In the records below, begin at the line that has "labels are strings" and stop after the line that has "relationship, analyse module-level"; quote those lines verbatim and nothing more.

*** Opening of RECORD EXCERPTS ***

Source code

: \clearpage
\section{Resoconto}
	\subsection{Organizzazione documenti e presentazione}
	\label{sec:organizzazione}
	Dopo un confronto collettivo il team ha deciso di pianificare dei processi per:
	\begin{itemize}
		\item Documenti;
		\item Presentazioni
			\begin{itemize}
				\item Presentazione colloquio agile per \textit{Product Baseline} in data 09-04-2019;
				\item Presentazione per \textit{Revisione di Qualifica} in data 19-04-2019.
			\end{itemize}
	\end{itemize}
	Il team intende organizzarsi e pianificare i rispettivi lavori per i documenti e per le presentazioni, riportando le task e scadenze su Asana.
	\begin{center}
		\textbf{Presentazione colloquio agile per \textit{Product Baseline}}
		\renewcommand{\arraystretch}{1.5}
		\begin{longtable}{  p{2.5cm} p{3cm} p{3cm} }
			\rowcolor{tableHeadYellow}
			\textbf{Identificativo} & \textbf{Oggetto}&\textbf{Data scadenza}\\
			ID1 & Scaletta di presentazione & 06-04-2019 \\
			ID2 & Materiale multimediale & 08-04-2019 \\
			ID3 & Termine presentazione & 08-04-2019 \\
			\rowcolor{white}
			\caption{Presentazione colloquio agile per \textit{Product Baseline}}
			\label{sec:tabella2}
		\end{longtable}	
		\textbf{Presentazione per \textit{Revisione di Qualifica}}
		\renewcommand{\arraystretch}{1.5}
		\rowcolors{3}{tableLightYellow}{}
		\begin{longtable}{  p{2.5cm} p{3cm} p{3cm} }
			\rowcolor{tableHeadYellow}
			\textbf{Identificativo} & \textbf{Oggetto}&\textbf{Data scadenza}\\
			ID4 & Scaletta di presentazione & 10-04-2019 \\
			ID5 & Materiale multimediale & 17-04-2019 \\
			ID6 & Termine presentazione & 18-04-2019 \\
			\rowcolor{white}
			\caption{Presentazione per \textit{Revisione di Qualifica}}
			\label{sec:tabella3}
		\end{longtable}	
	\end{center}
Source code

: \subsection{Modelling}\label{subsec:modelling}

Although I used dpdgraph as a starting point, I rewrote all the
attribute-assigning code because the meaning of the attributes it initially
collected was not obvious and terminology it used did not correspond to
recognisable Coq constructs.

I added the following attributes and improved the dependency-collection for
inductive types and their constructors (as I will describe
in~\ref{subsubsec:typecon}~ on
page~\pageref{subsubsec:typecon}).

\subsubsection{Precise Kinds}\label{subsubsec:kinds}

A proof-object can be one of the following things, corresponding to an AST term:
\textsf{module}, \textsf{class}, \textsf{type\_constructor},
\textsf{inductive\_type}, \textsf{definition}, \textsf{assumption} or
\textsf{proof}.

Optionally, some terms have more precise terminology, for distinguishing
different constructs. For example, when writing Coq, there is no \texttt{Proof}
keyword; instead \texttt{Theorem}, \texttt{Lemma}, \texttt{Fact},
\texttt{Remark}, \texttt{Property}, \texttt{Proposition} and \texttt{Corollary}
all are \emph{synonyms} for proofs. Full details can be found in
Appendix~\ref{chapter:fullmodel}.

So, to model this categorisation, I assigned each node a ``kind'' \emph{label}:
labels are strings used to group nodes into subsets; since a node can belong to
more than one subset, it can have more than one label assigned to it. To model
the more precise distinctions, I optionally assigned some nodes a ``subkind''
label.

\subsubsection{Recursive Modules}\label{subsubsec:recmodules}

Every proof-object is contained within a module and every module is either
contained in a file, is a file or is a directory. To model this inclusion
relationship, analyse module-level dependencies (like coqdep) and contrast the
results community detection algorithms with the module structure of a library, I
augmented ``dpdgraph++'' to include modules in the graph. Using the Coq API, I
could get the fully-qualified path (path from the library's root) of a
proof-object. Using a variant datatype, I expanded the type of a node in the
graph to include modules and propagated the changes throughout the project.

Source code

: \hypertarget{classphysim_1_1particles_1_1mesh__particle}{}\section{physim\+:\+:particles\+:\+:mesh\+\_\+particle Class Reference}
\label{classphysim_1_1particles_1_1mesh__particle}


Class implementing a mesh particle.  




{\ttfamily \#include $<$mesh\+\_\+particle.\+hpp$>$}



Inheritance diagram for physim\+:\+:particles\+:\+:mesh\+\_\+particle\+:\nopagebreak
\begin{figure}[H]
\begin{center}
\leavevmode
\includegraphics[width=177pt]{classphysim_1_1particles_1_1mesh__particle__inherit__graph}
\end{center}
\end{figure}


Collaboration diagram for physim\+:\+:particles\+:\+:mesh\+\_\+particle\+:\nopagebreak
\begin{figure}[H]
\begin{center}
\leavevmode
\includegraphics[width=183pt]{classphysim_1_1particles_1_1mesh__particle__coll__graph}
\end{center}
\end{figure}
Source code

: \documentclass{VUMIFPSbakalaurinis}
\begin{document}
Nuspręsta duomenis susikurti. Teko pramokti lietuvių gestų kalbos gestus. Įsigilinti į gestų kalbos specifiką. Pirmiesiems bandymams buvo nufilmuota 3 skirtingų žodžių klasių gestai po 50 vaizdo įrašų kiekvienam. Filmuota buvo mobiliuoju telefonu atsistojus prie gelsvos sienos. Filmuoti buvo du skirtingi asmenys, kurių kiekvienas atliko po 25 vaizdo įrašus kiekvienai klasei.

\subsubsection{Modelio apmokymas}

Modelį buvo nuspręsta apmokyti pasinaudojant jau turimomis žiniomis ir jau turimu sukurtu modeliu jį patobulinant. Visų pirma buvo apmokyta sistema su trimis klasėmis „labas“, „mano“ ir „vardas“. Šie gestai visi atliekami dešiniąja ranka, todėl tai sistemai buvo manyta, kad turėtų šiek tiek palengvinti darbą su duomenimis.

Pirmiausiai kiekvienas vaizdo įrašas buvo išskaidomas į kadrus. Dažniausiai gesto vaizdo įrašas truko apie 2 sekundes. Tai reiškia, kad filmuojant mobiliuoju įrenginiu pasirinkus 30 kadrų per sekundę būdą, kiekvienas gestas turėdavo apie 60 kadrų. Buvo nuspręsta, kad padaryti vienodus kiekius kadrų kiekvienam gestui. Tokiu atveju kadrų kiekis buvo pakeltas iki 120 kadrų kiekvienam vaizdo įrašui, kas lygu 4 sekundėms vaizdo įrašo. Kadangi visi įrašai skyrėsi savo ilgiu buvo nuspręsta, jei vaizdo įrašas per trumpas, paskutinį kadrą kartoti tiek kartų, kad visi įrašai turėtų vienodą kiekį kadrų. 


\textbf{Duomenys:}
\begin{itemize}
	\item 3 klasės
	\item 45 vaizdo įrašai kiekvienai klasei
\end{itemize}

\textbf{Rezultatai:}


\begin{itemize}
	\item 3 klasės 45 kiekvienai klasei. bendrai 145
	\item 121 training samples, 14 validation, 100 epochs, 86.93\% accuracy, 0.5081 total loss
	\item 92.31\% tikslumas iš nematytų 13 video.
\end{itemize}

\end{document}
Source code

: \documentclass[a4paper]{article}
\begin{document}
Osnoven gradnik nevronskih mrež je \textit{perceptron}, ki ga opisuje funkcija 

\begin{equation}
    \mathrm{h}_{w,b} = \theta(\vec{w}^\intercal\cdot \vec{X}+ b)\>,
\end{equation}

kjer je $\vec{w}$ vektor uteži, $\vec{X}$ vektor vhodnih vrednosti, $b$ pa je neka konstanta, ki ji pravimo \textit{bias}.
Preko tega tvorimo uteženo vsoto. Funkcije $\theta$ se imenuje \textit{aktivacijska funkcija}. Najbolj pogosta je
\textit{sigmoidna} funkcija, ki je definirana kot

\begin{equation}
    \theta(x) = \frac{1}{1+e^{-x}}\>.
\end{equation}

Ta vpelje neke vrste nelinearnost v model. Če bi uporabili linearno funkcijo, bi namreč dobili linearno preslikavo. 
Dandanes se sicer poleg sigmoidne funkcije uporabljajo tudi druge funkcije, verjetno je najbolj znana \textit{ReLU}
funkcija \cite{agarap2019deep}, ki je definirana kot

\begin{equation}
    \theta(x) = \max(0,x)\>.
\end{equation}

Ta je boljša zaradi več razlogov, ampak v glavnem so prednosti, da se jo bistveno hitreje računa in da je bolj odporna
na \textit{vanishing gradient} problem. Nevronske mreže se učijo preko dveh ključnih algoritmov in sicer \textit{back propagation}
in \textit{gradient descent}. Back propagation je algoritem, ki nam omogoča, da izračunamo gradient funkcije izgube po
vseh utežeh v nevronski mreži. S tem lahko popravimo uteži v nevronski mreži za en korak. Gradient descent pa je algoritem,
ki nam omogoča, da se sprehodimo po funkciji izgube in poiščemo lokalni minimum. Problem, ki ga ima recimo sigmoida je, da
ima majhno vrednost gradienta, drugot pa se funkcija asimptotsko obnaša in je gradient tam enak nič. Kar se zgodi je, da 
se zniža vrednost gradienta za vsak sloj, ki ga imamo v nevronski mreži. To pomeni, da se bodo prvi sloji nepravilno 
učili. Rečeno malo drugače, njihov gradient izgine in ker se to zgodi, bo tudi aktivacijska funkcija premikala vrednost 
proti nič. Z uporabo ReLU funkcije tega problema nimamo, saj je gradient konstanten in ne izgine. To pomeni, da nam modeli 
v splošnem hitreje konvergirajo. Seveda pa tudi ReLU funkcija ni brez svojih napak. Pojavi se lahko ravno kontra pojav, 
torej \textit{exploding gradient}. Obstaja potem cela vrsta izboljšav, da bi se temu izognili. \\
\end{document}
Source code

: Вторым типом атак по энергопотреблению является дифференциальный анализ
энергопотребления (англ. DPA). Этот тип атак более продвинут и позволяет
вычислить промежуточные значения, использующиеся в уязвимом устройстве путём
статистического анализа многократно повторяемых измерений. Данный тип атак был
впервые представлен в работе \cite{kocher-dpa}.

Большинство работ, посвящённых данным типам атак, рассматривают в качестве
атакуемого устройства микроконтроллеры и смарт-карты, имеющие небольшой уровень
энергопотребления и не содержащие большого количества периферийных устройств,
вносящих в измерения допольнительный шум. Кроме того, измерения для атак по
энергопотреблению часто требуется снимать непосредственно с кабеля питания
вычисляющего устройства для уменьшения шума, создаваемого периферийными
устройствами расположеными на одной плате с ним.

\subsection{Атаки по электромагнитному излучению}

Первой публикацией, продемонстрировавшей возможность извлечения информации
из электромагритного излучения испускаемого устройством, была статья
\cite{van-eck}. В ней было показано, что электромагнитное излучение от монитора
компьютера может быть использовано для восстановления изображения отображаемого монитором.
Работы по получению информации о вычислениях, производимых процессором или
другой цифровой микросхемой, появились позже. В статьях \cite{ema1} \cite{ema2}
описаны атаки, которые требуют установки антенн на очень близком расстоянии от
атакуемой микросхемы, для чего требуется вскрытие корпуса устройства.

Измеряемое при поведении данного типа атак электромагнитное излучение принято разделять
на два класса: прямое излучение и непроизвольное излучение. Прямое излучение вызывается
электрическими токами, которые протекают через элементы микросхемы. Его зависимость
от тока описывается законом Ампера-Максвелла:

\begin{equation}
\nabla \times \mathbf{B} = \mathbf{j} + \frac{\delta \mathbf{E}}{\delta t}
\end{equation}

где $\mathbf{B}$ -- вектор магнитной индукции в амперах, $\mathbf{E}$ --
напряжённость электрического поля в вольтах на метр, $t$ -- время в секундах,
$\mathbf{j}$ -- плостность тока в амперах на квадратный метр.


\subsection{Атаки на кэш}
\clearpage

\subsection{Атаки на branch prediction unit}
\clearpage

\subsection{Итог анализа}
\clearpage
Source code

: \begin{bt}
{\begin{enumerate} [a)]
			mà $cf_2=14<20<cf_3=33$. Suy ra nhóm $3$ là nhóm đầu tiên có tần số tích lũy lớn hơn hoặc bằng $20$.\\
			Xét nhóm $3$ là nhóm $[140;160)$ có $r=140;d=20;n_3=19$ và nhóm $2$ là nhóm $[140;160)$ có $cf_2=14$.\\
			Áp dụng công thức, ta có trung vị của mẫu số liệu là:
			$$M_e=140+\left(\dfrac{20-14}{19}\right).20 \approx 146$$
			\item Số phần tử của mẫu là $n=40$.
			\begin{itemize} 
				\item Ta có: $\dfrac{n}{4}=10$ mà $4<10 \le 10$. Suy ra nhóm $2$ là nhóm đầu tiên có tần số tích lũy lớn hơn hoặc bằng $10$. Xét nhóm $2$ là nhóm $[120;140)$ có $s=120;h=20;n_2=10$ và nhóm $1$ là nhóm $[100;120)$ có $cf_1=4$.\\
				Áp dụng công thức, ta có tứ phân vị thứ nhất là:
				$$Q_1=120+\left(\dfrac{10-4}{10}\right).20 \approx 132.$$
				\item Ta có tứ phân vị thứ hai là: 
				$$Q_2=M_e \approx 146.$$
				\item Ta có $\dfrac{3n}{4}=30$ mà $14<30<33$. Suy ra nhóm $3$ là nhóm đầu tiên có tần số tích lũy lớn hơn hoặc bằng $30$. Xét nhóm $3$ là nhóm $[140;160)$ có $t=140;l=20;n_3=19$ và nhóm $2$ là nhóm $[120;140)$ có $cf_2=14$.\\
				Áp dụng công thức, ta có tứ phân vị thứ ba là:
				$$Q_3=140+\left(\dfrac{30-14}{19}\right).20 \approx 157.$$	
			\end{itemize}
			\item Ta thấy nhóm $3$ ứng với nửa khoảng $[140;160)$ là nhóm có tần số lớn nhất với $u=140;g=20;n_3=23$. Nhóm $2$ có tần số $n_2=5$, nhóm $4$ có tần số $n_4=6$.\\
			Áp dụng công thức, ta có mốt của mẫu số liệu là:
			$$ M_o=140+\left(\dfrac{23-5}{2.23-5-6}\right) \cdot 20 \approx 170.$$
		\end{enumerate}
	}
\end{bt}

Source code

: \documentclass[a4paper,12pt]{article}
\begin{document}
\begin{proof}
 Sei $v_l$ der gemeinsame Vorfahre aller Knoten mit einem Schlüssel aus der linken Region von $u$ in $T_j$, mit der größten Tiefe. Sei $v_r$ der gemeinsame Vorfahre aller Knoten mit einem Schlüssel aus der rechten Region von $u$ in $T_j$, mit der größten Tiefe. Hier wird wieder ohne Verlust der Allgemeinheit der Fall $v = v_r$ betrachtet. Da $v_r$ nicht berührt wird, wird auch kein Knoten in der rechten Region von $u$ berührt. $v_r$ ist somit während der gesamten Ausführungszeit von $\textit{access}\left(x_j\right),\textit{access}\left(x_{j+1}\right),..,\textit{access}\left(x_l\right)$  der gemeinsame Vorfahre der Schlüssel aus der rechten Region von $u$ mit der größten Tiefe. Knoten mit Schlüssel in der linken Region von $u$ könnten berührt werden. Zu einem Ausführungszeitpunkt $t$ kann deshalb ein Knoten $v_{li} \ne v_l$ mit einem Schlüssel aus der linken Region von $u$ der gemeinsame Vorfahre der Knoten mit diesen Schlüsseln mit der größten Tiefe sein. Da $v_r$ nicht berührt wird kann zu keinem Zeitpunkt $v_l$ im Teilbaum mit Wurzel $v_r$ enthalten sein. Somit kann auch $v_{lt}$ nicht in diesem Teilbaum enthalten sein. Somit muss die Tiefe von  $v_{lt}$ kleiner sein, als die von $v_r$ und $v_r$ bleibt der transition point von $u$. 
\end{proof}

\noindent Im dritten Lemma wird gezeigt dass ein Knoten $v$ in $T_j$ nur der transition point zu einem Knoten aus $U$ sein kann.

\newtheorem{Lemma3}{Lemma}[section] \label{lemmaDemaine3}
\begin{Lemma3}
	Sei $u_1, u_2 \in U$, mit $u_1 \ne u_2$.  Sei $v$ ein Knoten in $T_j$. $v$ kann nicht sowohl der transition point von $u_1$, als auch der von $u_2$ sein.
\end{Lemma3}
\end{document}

*** Close of RECORD EXCERPTS ***

■ TASK SOLUTION:
labels are strings used to group nodes into subsets; since a node can belong to
more than one subset, it can have more than one label assigned to it. To model
the more precise distinctions, I optionally assigned some nodes a ``subkind''
label.

\subsubsection{Recursive Modules}\label{subsubsec:recmodules}

Every proof-object is contained within a module and every module is either
contained in a file, is a file or is a directory. To model this inclusion
relationship, analyse module-level dependencies (like coqdep) and contrast the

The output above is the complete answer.